TASK
Filter the lines below, keeping each one that holds "whether".

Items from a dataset

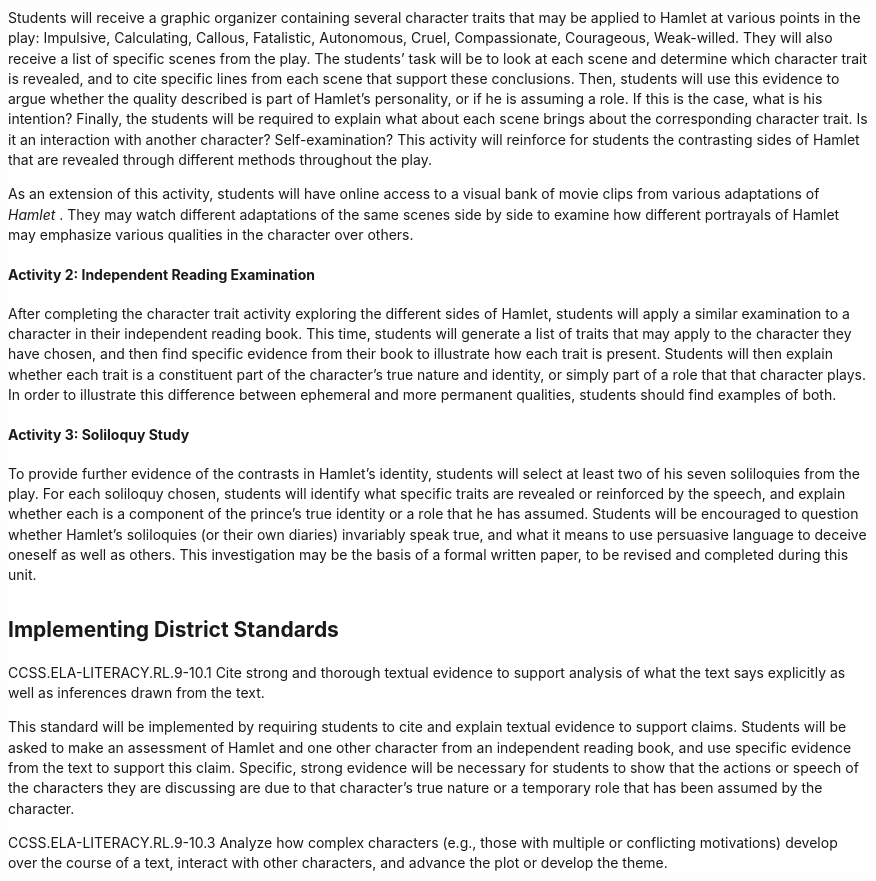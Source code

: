 Students will receive a graphic organizer containing several character traits that may be applied to Hamlet at various points in the play: Impulsive, Calculating, Callous, Fatalistic, Autonomous, Cruel, Compassionate, Courageous, Weak-willed. They will also receive a list of specific scenes from the play. The students’ task will be to look at each scene and determine which character trait is revealed, and to cite specific lines from each scene that support these conclusions. Then, students will use this evidence to argue whether the quality described is part of Hamlet’s personality, or if he is assuming a role. If this is the case, what is his intention? Finally, the students will be required to explain what about each scene brings about the corresponding character trait. Is it an interaction with another character? Self-examination? This activity will reinforce for students the contrasting sides of Hamlet that are revealed through different methods throughout the play.
</p>
<p>
As an extension of this activity, students will have online access to a visual bank of movie clips from various adaptations of
<em>
Hamlet
</em>
. They may watch different adaptations of the same scenes side by side to examine how different portrayals of Hamlet may emphasize various qualities in the character over others.
</p>
<h4>
Activity 2: Independent Reading Examination
</h4>
<p>
After completing the character trait activity exploring the different sides of Hamlet, students will apply a similar examination to a character in their independent reading book. This time, students will generate a list of traits that may apply to the character they have chosen, and then find specific evidence from their book to illustrate how each trait is present. Students will then explain whether each trait is a constituent part of the character’s true nature and identity, or simply part of a role that that character plays. In order to illustrate this difference between ephemeral and more permanent qualities, students should find examples of both.
</p>
<h4>
Activity 3: Soliloquy Study
</h4>
<p>
To provide further evidence of the contrasts in Hamlet’s identity, students will select at least two of his seven soliloquies from the play. For each soliloquy chosen, students will identify what specific traits are revealed or reinforced by the speech, and explain whether each is a component of the prince’s true identity or a role that he has assumed. Students will be encouraged to question whether Hamlet’s soliloquies (or their own diaries) invariably speak true, and what it means to use persuasive language to deceive oneself as well as others. This investigation may be the basis of a formal written paper, to be revised and completed during this unit.
</p>
<h2>
Implementing District Standards
</h2>
<p>
CCSS.ELA-LITERACY.RL.9-10.1 Cite strong and thorough textual evidence to support analysis of what the text says explicitly as well as inferences drawn from the text.
</p>
<p>
This standard will be implemented by requiring students to cite and explain textual evidence to support claims. Students will be asked to make an assessment of Hamlet and one other character from an independent reading book, and use specific evidence from the text to support this claim. Specific, strong evidence will be necessary for students to show that the actions or speech of the characters they are discussing are due to that character’s true nature or a temporary role that has been assumed by the character.
</p>
<p>
CCSS.ELA-LITERACY.RL.9-10.3 Analyze how complex characters (e.g., those with multiple or conflicting motivations) develop over the course of a text, interact with other characters, and advance the plot or develop the theme.
</p>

ANSWER SPACE
: Students will receive a graphic organizer containing several character traits that may be applied to Hamlet at various points in the play: Impulsive, Calculating, Callous, Fatalistic, Autonomous, Cruel, Compassionate, Courageous, Weak-willed. They will also receive a list of specific scenes from the play. The students’ task will be to look at each scene and determine which character trait is revealed, and to cite specific lines from each scene that support these conclusions. Then, students will use this evidence to argue whether the quality described is part of Hamlet’s personality, or if he is assuming a role. If this is the case, what is his intention? Finally, the students will be required to explain what about each scene brings about the corresponding character trait. Is it an interaction with another character? Self-examination? This activity will reinforce for students the contrasting sides of Hamlet that are revealed through different methods throughout the play.
After completing the character trait activity exploring the different sides of Hamlet, students will apply a similar examination to a character in their independent reading book. This time, students will generate a list of traits that may apply to the character they have chosen, and then find specific evidence from their book to illustrate how each trait is present. Students will then explain whether each trait is a constituent part of the character’s true nature and identity, or simply part of a role that that character plays. In order to illustrate this difference between ephemeral and more permanent qualities, students should find examples of both.
To provide further evidence of the contrasts in Hamlet’s identity, students will select at least two of his seven soliloquies from the play. For each soliloquy chosen, students will identify what specific traits are revealed or reinforced by the speech, and explain whether each is a component of the prince’s true identity or a role that he has assumed. Students will be encouraged to question whether Hamlet’s soliloquies (or their own diaries) invariably speak true, and what it means to use persuasive language to deceive oneself as well as others. This investigation may be the basis of a formal written paper, to be revised and completed during this unit.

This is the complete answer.